East Main Street
13-15 East Main Street
Originally this was the home of Joseph Hummel and Elizabeth Leebrich, both from Hummelstown, Joseph being the grandson of founder Frederick Hummel. They moved into the house in 1817, just after their marriage and operated a store in the eastern half until Joseph's death in 1852. It is known also as the "Mansion House." Carrie and Annie Hummel, daughters, ran the post office in this house from 1877 to 1885. Elizabeth passed away in 1890, and the Hummel heirs sold the property in 1927. In 1895 a drugstore was noted to be in the western portion of the first floor, and by 1945 it had been converted to two residences. This two-and-one-half-story limestone house is typically Georgian in its central hall plan, chimney gable ends, and five-bay facade. The shop window and door were modifications, probably when the entire building underwent a remodeling in 1890. At this time, a large front dormer, now removed, and ornate Victorian trim were added, as well as a modernization, providing running water and heat. A two-story stone carriage house/stable exists at the rear of this property, said to be constructed in 1790. This property is one of the finest examples of 19th Century stone architecture in Hummelstown.
East Main Street (On the Square)
This is noted to be the birthplace of Elizabeth Leebrich, wife of Joseph Hummel. Used as an inn, cabinet shop, furniture store, Karmany's Store, it has been the home of Bowser's Furniture and a funeral home since 1934.

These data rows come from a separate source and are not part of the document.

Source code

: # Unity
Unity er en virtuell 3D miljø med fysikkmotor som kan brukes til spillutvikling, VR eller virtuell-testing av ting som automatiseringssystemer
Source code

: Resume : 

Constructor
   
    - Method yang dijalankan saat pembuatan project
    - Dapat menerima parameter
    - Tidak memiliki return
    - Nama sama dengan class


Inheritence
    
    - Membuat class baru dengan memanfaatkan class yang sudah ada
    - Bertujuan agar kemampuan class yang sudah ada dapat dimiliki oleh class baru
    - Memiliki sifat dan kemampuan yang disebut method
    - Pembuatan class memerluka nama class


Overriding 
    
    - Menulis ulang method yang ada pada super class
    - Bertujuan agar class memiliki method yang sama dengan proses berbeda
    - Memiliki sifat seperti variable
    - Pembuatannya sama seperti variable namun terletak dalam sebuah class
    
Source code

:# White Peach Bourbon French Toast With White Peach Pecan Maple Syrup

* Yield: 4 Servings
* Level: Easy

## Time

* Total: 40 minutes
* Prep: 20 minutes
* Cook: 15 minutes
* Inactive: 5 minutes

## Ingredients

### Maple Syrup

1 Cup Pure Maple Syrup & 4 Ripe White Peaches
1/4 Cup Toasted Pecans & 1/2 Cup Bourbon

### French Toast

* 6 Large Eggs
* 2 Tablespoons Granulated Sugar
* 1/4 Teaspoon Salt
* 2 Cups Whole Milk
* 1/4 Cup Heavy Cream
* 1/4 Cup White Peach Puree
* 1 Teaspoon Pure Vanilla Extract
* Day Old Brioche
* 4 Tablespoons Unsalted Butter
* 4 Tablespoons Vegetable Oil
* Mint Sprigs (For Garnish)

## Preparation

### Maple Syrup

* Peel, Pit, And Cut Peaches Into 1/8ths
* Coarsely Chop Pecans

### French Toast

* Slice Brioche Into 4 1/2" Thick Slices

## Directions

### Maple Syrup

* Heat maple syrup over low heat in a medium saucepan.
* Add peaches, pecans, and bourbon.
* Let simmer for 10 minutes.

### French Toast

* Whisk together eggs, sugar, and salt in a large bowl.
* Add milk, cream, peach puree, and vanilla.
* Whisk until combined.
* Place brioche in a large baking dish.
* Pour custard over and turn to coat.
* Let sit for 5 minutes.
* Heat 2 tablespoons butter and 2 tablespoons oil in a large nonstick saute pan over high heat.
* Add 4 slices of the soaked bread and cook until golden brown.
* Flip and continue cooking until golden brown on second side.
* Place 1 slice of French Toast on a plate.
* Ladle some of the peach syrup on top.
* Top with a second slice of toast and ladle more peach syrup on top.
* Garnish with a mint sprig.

This two-and-one-half-story Georgian stone building has undergone numerous changes. The present "Formstone" exterior covers earlier modification, including a store-front window and door. The eastern portion of the structure appears to be frame. Numerous additions in the rear of the property include an early stone, two-story addition on the west facade. Though covered, this building retains its stately Georgian form and roof shape.
Hauer's Department Store
9 East Main Street
The original one-story store was located next to the expanded building. This three-story structure, visible on the right, was built by Fred Blessing in the late 1890s as his store and his house. Blessing's house and store later underwent modifications to create a single edifice for Hauer's Department Store. Hauer's closed in 1972 after a long presence in Hummelstown.